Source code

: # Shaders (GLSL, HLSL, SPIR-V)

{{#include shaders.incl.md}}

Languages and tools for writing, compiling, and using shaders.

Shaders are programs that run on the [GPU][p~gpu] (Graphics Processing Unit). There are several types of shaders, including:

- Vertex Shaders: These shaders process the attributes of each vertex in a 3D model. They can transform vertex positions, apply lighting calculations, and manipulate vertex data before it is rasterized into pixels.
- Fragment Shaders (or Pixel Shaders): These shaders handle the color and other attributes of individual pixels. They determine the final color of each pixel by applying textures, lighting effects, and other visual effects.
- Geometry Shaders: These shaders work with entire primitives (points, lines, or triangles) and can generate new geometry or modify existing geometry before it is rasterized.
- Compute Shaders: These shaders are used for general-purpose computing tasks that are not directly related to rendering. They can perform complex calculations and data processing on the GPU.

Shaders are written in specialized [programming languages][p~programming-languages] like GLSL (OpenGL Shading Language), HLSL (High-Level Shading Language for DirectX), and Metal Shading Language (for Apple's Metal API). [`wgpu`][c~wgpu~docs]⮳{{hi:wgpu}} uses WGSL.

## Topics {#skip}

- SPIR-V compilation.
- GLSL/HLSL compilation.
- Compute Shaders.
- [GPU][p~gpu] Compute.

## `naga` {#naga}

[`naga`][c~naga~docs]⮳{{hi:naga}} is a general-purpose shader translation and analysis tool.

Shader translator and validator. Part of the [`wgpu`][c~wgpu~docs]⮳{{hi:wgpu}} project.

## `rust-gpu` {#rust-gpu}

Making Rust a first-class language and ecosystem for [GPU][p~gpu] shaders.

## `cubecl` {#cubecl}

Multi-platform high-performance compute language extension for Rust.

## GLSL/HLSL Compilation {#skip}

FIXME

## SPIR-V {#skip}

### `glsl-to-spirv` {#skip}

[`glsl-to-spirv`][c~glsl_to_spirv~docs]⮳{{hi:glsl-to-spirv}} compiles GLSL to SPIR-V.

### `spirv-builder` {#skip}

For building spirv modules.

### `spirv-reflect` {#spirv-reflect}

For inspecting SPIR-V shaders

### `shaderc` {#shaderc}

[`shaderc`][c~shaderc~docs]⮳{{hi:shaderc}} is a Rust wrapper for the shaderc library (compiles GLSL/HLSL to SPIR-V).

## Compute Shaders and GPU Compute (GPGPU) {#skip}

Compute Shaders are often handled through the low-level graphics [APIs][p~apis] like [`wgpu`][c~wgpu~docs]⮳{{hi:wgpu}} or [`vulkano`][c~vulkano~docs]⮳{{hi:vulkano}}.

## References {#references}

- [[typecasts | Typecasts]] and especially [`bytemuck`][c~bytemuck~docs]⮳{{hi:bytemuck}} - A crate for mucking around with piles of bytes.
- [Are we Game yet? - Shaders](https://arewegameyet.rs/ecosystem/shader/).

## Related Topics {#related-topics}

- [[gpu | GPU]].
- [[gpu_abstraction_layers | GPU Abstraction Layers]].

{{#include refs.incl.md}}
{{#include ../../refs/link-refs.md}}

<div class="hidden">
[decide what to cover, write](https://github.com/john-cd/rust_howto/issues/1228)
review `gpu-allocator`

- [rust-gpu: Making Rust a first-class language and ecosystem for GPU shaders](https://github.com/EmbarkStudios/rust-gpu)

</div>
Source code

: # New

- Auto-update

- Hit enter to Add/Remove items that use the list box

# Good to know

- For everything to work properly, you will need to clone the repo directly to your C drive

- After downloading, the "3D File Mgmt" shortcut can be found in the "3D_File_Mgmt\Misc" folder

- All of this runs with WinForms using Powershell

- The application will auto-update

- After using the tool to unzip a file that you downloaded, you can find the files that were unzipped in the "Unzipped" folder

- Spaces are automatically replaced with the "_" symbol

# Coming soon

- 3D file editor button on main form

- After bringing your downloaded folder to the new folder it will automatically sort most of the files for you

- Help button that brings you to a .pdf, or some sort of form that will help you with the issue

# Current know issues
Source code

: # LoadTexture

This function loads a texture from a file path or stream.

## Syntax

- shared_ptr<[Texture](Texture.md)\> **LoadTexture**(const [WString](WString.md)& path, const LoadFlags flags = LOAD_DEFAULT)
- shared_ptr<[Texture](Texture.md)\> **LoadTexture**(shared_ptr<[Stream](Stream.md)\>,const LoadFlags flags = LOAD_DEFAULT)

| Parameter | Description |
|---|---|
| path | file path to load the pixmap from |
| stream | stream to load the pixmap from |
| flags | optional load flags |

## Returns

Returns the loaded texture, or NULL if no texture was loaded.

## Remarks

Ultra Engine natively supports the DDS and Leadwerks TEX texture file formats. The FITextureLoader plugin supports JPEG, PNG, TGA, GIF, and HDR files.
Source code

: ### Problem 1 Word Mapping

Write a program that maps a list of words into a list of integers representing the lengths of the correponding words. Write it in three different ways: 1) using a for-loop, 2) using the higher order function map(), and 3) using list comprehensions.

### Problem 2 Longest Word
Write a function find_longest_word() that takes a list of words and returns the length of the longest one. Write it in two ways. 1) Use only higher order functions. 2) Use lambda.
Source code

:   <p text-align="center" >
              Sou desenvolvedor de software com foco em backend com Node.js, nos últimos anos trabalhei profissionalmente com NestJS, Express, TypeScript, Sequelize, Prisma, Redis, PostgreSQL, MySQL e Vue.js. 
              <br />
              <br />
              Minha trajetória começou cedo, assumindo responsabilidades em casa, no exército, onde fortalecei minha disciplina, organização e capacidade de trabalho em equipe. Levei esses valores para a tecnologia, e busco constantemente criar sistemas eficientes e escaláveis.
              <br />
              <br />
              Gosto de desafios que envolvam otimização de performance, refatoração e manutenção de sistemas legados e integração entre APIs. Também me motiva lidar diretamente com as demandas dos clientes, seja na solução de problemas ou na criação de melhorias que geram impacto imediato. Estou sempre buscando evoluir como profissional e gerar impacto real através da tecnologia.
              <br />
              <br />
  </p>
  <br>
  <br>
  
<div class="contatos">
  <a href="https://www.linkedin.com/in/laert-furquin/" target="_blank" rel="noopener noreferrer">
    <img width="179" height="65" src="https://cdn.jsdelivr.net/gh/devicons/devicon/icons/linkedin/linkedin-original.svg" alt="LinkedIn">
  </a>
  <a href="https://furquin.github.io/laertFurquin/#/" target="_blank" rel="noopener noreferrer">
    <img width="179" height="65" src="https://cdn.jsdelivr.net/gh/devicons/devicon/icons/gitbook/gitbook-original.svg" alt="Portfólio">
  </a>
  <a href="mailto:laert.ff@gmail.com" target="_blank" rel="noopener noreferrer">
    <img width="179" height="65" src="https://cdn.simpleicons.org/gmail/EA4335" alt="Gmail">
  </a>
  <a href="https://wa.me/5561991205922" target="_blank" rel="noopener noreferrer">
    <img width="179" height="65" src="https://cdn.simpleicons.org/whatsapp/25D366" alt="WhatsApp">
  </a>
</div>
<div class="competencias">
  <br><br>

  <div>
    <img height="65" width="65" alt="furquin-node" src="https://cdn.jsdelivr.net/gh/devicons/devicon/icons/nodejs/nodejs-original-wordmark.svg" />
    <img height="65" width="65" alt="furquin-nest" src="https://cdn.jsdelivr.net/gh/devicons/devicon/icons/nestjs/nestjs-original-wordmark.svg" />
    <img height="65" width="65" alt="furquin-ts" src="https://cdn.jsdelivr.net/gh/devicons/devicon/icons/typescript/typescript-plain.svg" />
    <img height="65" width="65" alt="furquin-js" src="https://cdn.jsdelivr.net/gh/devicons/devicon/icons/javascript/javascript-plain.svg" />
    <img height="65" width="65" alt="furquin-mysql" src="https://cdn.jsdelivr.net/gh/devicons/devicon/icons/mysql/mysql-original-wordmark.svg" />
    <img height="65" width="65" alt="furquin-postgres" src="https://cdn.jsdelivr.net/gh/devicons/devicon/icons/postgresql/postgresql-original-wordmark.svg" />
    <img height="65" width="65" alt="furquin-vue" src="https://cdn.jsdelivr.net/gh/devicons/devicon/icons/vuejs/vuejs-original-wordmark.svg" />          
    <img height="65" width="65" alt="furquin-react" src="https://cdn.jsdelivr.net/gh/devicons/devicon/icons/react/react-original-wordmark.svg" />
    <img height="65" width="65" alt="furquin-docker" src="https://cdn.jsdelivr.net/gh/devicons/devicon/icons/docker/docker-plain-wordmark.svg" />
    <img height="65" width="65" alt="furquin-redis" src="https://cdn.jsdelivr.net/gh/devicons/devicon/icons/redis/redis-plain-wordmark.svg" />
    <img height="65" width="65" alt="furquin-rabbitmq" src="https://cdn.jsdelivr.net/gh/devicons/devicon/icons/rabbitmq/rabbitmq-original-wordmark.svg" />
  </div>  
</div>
= = = = = = =
Task prompt: Out of the records above, pull each line containing the word "from".

Solution for this problem:
This function loads a texture from a file path or stream.
| path | file path to load the pixmap from |
| stream | stream to load the pixmap from |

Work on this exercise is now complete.